Pick out each line below containing "tube".
━━━━━━━━━━━━━━━━━━━━━━━━━━━━━━
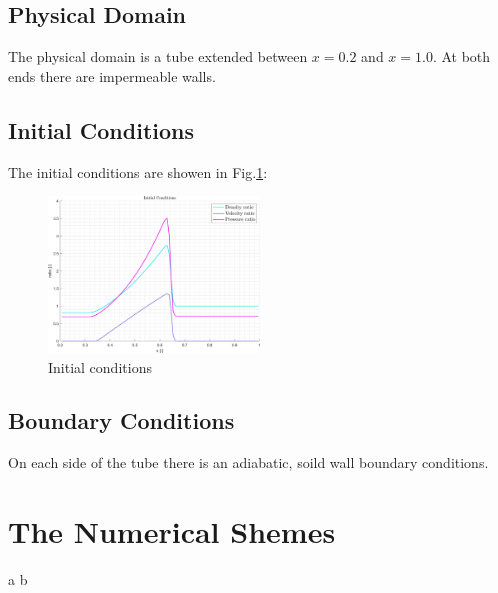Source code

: \documentclass[11pt, a4paper]{article}
\begin{document}
\subsection{Physical Domain}
The physical domain is a tube extended between $x=0.2$ and $x=1.0$. At both ends there are impermeable walls.

\subsection{Initial Conditions}
The initial conditions are showen in Fig.\ref{fig: initial conditions}:
\begin{figure}[H]
    \centering
    \includegraphics[width=0.5\textwidth]{images/Initial Conditions.png}
    \caption{Initial conditions}
    \label{fig: initial conditions}
\end{figure}

\subsection{Boundary Conditions}
On each side of the tube there is an adiabatic, soild wall boundary conditions. 

\section{The Numerical Shemes}

\newpage
a
\newpage
b
\end{document}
━━━━━━━━━━━━━━━━━━━━━━━━━━━━━━
» YOUR SOLUTION
The physical domain is a tube extended between $x=0.2$ and $x=1.0$. At both ends there are impermeable walls.
On each side of the tube there is an adiabatic, soild wall boundary conditions. 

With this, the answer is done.